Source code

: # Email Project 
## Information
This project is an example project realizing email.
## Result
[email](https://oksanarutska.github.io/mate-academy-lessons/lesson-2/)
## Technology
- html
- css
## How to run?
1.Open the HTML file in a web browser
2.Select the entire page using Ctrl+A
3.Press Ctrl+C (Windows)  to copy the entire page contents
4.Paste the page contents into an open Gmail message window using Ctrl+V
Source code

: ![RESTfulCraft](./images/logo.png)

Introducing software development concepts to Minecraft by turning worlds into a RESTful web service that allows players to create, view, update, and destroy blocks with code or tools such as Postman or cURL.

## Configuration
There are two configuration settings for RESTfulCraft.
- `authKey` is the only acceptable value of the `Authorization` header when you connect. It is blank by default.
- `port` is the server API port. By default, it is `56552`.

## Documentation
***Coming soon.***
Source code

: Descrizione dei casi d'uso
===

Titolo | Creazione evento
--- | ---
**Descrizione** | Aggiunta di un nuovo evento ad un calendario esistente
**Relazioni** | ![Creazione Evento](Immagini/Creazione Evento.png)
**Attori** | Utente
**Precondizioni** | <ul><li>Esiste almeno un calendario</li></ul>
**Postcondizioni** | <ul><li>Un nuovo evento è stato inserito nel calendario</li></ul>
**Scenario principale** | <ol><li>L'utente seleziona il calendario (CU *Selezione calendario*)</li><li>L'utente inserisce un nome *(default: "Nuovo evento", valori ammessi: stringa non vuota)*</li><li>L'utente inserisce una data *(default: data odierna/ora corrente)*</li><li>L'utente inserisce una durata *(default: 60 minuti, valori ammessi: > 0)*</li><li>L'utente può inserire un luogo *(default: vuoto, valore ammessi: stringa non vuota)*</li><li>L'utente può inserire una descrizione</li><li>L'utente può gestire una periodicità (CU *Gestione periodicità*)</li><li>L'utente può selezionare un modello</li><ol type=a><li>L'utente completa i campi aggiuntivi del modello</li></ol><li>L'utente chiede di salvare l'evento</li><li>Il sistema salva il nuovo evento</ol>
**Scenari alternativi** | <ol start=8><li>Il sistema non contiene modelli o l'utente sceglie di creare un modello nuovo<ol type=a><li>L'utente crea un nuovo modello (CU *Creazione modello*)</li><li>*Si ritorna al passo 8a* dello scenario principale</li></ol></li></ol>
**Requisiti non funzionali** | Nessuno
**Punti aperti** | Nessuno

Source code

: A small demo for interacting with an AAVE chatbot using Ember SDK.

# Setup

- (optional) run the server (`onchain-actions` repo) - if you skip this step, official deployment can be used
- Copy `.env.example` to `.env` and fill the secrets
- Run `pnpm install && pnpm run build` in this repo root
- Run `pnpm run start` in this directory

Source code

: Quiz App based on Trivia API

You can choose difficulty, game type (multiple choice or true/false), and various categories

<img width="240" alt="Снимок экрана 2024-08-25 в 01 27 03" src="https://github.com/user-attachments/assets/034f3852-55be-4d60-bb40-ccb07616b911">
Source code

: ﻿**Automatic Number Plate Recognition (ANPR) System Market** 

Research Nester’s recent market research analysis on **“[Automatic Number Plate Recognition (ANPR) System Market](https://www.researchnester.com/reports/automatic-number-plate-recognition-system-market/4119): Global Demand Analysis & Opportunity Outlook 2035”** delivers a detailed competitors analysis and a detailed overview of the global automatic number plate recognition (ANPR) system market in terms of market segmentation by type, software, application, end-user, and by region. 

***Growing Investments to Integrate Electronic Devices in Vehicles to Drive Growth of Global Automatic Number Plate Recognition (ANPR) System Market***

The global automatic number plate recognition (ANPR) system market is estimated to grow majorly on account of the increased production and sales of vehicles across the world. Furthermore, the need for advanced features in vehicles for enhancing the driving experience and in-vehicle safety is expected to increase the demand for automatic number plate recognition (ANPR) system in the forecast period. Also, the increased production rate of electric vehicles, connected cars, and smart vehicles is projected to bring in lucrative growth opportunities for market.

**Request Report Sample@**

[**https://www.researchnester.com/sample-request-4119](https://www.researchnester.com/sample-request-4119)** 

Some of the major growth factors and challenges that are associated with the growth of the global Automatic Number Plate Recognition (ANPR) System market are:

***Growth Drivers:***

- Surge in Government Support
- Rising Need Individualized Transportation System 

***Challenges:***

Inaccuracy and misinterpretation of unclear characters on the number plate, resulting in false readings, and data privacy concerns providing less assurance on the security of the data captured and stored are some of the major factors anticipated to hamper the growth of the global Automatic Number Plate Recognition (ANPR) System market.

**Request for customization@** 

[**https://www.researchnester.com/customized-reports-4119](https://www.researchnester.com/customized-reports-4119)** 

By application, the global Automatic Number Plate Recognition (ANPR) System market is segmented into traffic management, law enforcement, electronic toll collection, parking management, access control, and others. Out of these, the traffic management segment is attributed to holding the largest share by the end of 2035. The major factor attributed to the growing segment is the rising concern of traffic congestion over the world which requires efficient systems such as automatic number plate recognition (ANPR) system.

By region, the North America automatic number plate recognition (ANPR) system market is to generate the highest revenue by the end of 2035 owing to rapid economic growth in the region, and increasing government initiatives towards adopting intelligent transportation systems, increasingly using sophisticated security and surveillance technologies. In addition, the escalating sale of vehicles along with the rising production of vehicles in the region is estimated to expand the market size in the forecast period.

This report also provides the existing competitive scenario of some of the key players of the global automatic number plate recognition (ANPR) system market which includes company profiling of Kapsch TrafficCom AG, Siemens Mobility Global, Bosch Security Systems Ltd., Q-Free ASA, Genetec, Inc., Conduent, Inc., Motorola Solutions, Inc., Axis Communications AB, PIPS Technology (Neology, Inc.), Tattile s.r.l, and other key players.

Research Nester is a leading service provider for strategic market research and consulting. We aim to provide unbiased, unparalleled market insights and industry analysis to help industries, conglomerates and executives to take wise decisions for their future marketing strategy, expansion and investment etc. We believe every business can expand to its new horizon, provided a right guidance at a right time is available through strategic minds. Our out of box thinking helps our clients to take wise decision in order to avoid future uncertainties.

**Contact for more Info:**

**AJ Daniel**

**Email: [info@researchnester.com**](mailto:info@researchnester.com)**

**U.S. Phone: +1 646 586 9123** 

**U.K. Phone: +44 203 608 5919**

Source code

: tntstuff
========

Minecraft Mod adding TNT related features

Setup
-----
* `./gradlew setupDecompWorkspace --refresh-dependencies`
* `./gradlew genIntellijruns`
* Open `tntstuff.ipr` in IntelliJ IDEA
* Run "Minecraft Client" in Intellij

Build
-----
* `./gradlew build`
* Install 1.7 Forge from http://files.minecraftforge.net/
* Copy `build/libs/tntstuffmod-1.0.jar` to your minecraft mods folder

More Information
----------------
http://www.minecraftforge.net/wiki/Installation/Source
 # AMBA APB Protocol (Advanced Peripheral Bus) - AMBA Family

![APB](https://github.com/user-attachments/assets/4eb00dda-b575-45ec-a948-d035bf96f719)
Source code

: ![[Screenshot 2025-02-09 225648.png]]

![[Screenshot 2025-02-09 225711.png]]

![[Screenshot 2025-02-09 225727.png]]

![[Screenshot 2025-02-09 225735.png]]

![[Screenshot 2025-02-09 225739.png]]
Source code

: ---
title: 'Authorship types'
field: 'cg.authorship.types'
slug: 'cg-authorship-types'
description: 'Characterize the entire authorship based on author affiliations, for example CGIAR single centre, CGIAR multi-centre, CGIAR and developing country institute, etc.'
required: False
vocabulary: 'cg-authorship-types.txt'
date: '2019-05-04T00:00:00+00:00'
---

• • • • •

**WHAT YOU WILL DO**
An exact reproduction of the listing is needed.

**ANSWER BOX**
Source code

: # Email Project 
## Information
This project is an example project realizing email.
## Result
[email](https://oksanarutska.github.io/mate-academy-lessons/lesson-2/)
## Technology
- html
- css
## How to run?
1.Open the HTML file in a web browser
2.Select the entire page using Ctrl+A
3.Press Ctrl+C (Windows)  to copy the entire page contents
4.Paste the page contents into an open Gmail message window using Ctrl+V
Source code

: ![RESTfulCraft](./images/logo.png)

Introducing software development concepts to Minecraft by turning worlds into a RESTful web service that allows players to create, view, update, and destroy blocks with code or tools such as Postman or cURL.

## Configuration
There are two configuration settings for RESTfulCraft.
- `authKey` is the only acceptable value of the `Authorization` header when you connect. It is blank by default.
- `port` is the server API port. By default, it is `56552`.

## Documentation
***Coming soon.***
Source code

: Descrizione dei casi d'uso
===

Titolo | Creazione evento
--- | ---
**Descrizione** | Aggiunta di un nuovo evento ad un calendario esistente
**Relazioni** | ![Creazione Evento](Immagini/Creazione Evento.png)
**Attori** | Utente
**Precondizioni** | <ul><li>Esiste almeno un calendario</li></ul>
**Postcondizioni** | <ul><li>Un nuovo evento è stato inserito nel calendario</li></ul>
**Scenario principale** | <ol><li>L'utente seleziona il calendario (CU *Selezione calendario*)</li><li>L'utente inserisce un nome *(default: "Nuovo evento", valori ammessi: stringa non vuota)*</li><li>L'utente inserisce una data *(default: data odierna/ora corrente)*</li><li>L'utente inserisce una durata *(default: 60 minuti, valori ammessi: > 0)*</li><li>L'utente può inserire un luogo *(default: vuoto, valore ammessi: stringa non vuota)*</li><li>L'utente può inserire una descrizione</li><li>L'utente può gestire una periodicità (CU *Gestione periodicità*)</li><li>L'utente può selezionare un modello</li><ol type=a><li>L'utente completa i campi aggiuntivi del modello</li></ol><li>L'utente chiede di salvare l'evento</li><li>Il sistema salva il nuovo evento</ol>
**Scenari alternativi** | <ol start=8><li>Il sistema non contiene modelli o l'utente sceglie di creare un modello nuovo<ol type=a><li>L'utente crea un nuovo modello (CU *Creazione modello*)</li><li>*Si ritorna al passo 8a* dello scenario principale</li></ol></li></ol>
**Requisiti non funzionali** | Nessuno
**Punti aperti** | Nessuno

Source code

: A small demo for interacting with an AAVE chatbot using Ember SDK.

# Setup

- (optional) run the server (`onchain-actions` repo) - if you skip this step, official deployment can be used
- Copy `.env.example` to `.env` and fill the secrets
- Run `pnpm install && pnpm run build` in this repo root
- Run `pnpm run start` in this directory

Source code

: Quiz App based on Trivia API

You can choose difficulty, game type (multiple choice or true/false), and various categories

<img width="240" alt="Снимок экрана 2024-08-25 в 01 27 03" src="https://github.com/user-attachments/assets/034f3852-55be-4d60-bb40-ccb07616b911">
Source code

: ﻿**Automatic Number Plate Recognition (ANPR) System Market** 

Research Nester’s recent market research analysis on **“[Automatic Number Plate Recognition (ANPR) System Market](https://www.researchnester.com/reports/automatic-number-plate-recognition-system-market/4119): Global Demand Analysis & Opportunity Outlook 2035”** delivers a detailed competitors analysis and a detailed overview of the global automatic number plate recognition (ANPR) system market in terms of market segmentation by type, software, application, end-user, and by region. 

***Growing Investments to Integrate Electronic Devices in Vehicles to Drive Growth of Global Automatic Number Plate Recognition (ANPR) System Market***

The global automatic number plate recognition (ANPR) system market is estimated to grow majorly on account of the increased production and sales of vehicles across the world. Furthermore, the need for advanced features in vehicles for enhancing the driving experience and in-vehicle safety is expected to increase the demand for automatic number plate recognition (ANPR) system in the forecast period. Also, the increased production rate of electric vehicles, connected cars, and smart vehicles is projected to bring in lucrative growth opportunities for market.

**Request Report Sample@**

[**https://www.researchnester.com/sample-request-4119](https://www.researchnester.com/sample-request-4119)** 

Some of the major growth factors and challenges that are associated with the growth of the global Automatic Number Plate Recognition (ANPR) System market are:

***Growth Drivers:***

- Surge in Government Support
- Rising Need Individualized Transportation System 

***Challenges:***

Inaccuracy and misinterpretation of unclear characters on the number plate, resulting in false readings, and data privacy concerns providing less assurance on the security of the data captured and stored are some of the major factors anticipated to hamper the growth of the global Automatic Number Plate Recognition (ANPR) System market.

**Request for customization@** 

[**https://www.researchnester.com/customized-reports-4119](https://www.researchnester.com/customized-reports-4119)** 

By application, the global Automatic Number Plate Recognition (ANPR) System market is segmented into traffic management, law enforcement, electronic toll collection, parking management, access control, and others. Out of these, the traffic management segment is attributed to holding the largest share by the end of 2035. The major factor attributed to the growing segment is the rising concern of traffic congestion over the world which requires efficient systems such as automatic number plate recognition (ANPR) system.

By region, the North America automatic number plate recognition (ANPR) system market is to generate the highest revenue by the end of 2035 owing to rapid economic growth in the region, and increasing government initiatives towards adopting intelligent transportation systems, increasingly using sophisticated security and surveillance technologies. In addition, the escalating sale of vehicles along with the rising production of vehicles in the region is estimated to expand the market size in the forecast period.

This report also provides the existing competitive scenario of some of the key players of the global automatic number plate recognition (ANPR) system market which includes company profiling of Kapsch TrafficCom AG, Siemens Mobility Global, Bosch Security Systems Ltd., Q-Free ASA, Genetec, Inc., Conduent, Inc., Motorola Solutions, Inc., Axis Communications AB, PIPS Technology (Neology, Inc.), Tattile s.r.l, and other key players.

Research Nester is a leading service provider for strategic market research and consulting. We aim to provide unbiased, unparalleled market insights and industry analysis to help industries, conglomerates and executives to take wise decisions for their future marketing strategy, expansion and investment etc. We believe every business can expand to its new horizon, provided a right guidance at a right time is available through strategic minds. Our out of box thinking helps our clients to take wise decision in order to avoid future uncertainties.

**Contact for more Info:**

**AJ Daniel**

**Email: [info@researchnester.com**](mailto:info@researchnester.com)**

**U.S. Phone: +1 646 586 9123** 

**U.K. Phone: +44 203 608 5919**

Source code

: tntstuff
========

Minecraft Mod adding TNT related features

Setup
-----
* `./gradlew setupDecompWorkspace --refresh-dependencies`
* `./gradlew genIntellijruns`
* Open `tntstuff.ipr` in IntelliJ IDEA
* Run "Minecraft Client" in Intellij

Build
-----
* `./gradlew build`
* Install 1.7 Forge from http://files.minecraftforge.net/
* Copy `build/libs/tntstuffmod-1.0.jar` to your minecraft mods folder

More Information
----------------
http://www.minecraftforge.net/wiki/Installation/Source
 # AMBA APB Protocol (Advanced Peripheral Bus) - AMBA Family

![APB](https://github.com/user-attachments/assets/4eb00dda-b575-45ec-a948-d035bf96f719)
Source code

: ![[Screenshot 2025-02-09 225648.png]]

![[Screenshot 2025-02-09 225711.png]]

![[Screenshot 2025-02-09 225727.png]]

![[Screenshot 2025-02-09 225735.png]]

![[Screenshot 2025-02-09 225739.png]]
Source code

: ---
title: 'Authorship types'
field: 'cg.authorship.types'
slug: 'cg-authorship-types'
description: 'Characterize the entire authorship based on author affiliations, for example CGIAR single centre, CGIAR multi-centre, CGIAR and developing country institute, etc.'
required: False
vocabulary: 'cg-authorship-types.txt'
date: '2019-05-04T00:00:00+00:00'
---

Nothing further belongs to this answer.